On a) I don't want to get rid of our init proccess, just put in an
abstraction layer, so that if people do want to use Linuxconf, it will
work, the abstraction layer will only come in to play when dpkg
configures the package. The "configure" program will read the database
file, and make whatever links or drop-ins are neccesary. The databse
should never be consulted by init or Linuxconf directly. and on b) how
is this a partial compromise. All I am trying to do is design a system
where we can have an option, we don't have to be tied down in one system.
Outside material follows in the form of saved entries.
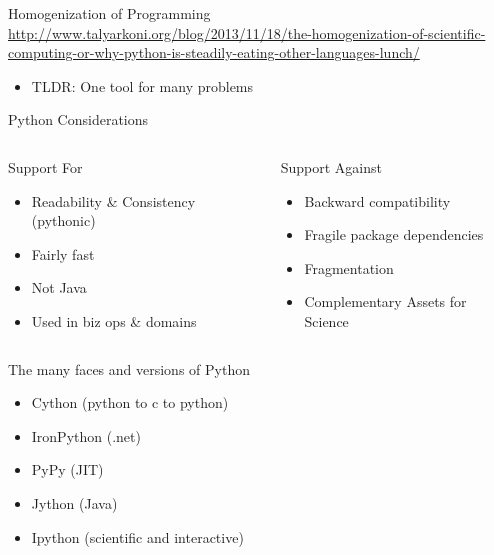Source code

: \documentclass[presentation]{beamer}
\begin{document}
\begin{frame}[label=sec-2-0-4]{Homogenization of Programming}
\url{http://www.talyarkoni.org/blog/2013/11/18/the-homogenization-of-scientific-computing-or-why-python-is-steadily-eating-other-languages-lunch/} 

\begin{itemize}
\item TLDR: One tool for many problems
\end{itemize}
\end{frame}

\begin{frame}[label=sec-2-0-5]{Python Considerations}
\begin{columns}
\begin{column}{0.4\textwidth}
\begin{block}{Support For}
\begin{itemize}
\item Readability \& Consistency (pythonic)
\item Fairly fast
\item Not Java
\item Used in biz ops \& domains
\end{itemize}
\end{block}
\end{column}

\begin{column}{0.4\textwidth}
\begin{block}{Support Against}
\begin{itemize}
\item Backward compatibility
\item Fragile package dependencies
\item Fragmentation
\item Complementary Assets for Science
\end{itemize}
\end{block}
\end{column}
\end{columns}
\end{frame}

\begin{frame}[label=sec-2-0-6]{The many faces and versions of Python}
\begin{itemize}
\item Cython (python to c to python)
\item IronPython (.net)
\item PyPy (JIT)
\item Jython (Java)
\item Ipython (scientific and interactive)
\end{itemize}
\end{frame}
\end{document}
> >>"Shaya" == Shaya Potter <firstname.lastname@example.org> writes:
> Shaya> It doesn't have to usurp the users role of init if you choose
> Shaya> to not have it. You can't use all of its features then, but it
> Shaya> is still very usuable. It also uses the conventional files
> Shaya> found on a linux system for storing the data, such as
> Shaya> /etc/networks, sendmail.cf, the files neccesary for DNS, and
> Shaya> such. All this can be done without linuxconf taking over
> Shaya> init's role. Then again Linuxconf's dropins do have a few
> Shaya> advantages over our plain scripts (as they exist now that is,
> Shaya> at least), such as a bad program shouldn't hang the system.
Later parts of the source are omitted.